В бытность службы в уголовном розыске мне доводилось встречаться с подобными историями. Конечно, я не о том, как некоторые буйствуют-буйствуют, а потом таких дел натворят, что их связанными в клетку упаковывать приходится. Я о ситуациях, которым на бегу сам придумал условное наименование - "вдруг оно как вынырнет". Все они похожи на эту петербургскую бабушку.

Конец 80-х годов. Три опера Калининского района пару дней скучали в засаде и, наконец, дождались жулика. Приняли его, оформили и распили бутылку грузинского коньяка три звездочки. Коля Пашков поехал домой. В трамвае он заснул. Проезжая по Театральной площади вдруг проснулся. Вытащил пистолет Макарова, выстрелил в затылок впереди сидящему гражданину, встал и произнес: "Не волнуйтесь! Это особо опасный преступник". После Коля сел и заснул.

Нормально?

Тогда газеты были соответствующие и ленинградцы ничего не узнали. Колю законопатили в тюремную психушку, а в Управлении уголовного розыска все курили, да не знали, что и говорить друг другу.

Примерно в это же время мне лично пришлось разговаривать с одним хлопцем. Ему было тогда примерно около 25 лет. Помню, жил он возле Нарвских ворот. Этот перец как-то утром поехал на работу и вдруг понял, что в Ленинграде высадились диверсанты (про террористов тогда никто не знал). Он подумал, что первым делом надо защищать Эрмитаж. Подбежав к Эрмитажу, товарищ увидел постового милиционера. Рванул было к нему, чтобы предупредить о напасти, но…

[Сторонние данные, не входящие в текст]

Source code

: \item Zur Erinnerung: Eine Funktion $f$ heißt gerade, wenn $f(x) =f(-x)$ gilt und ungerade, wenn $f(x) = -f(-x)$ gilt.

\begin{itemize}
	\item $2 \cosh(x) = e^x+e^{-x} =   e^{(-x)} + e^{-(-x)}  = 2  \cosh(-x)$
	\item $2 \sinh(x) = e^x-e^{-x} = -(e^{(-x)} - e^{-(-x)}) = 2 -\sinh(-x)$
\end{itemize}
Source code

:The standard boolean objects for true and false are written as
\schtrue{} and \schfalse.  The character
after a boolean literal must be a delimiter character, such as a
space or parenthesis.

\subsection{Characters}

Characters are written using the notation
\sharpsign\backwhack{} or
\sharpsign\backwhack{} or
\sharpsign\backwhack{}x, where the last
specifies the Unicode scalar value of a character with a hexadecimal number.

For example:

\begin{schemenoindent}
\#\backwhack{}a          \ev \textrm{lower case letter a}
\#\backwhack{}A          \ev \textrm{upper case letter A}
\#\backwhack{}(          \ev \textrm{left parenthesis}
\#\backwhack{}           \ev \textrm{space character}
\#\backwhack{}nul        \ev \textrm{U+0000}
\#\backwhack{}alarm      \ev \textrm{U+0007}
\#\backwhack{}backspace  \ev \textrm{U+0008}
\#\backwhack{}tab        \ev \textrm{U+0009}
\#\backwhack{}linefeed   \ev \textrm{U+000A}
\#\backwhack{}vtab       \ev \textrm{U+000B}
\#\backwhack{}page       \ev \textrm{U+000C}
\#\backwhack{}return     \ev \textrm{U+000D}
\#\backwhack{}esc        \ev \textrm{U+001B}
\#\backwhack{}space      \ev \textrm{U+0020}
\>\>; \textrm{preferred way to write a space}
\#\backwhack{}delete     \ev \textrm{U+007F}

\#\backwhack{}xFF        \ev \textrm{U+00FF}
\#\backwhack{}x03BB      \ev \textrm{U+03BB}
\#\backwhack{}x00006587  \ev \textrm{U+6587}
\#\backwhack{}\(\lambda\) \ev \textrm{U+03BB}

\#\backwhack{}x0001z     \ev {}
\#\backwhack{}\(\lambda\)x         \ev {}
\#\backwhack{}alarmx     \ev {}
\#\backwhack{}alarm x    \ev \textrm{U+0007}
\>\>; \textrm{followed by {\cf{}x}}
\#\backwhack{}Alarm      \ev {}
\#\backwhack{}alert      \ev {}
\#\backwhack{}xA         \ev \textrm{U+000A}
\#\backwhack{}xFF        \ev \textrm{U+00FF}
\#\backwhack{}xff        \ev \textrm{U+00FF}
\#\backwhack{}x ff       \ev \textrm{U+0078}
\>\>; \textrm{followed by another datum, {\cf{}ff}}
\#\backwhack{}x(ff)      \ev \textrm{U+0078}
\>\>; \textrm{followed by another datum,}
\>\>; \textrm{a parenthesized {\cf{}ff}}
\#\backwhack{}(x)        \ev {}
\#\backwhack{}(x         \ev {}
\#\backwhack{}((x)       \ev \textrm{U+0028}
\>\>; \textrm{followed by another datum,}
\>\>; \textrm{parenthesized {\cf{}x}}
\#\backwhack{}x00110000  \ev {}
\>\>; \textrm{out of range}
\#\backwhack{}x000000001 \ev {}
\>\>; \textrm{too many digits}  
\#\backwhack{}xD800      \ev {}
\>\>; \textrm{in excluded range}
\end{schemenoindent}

- Какой же это милиционер. Я сразу понял – переодетый диверсант, - рассказывал он мне, сидя напротив, пристегнутый наручниками к батарее.

Вот он его сзади по голове кирпичом и шарахнул.

Смешно?

Порой энергичные опера общались с психиатрами. И один из тех как-то мне все разжевал.

- Запомни, это называется сумеречным состоянием. То есть помрачением рассудка, которое как бы спит глубоко в человеке. Как взрывное устройство. И нужен механизм спуска. А им может оказаться что угодно. Звук разбитой рядом бутылки, визг кошки, громкий смех в автобусе, - грустно улыбаясь, объяснял он мне.

- И что, во мне такое тоже может сидеть? – подумал я прежде всего о себе любимом.

- В том-то и дело, что может. И во мне. И в каждом. Мы это пока обследовать не умеем.

Когда в ночь с 15 на 16 июня я писал статью о демоне в Юнтоловском заказнике, параллельно вспоминал те давние слова моего ученого собеседника.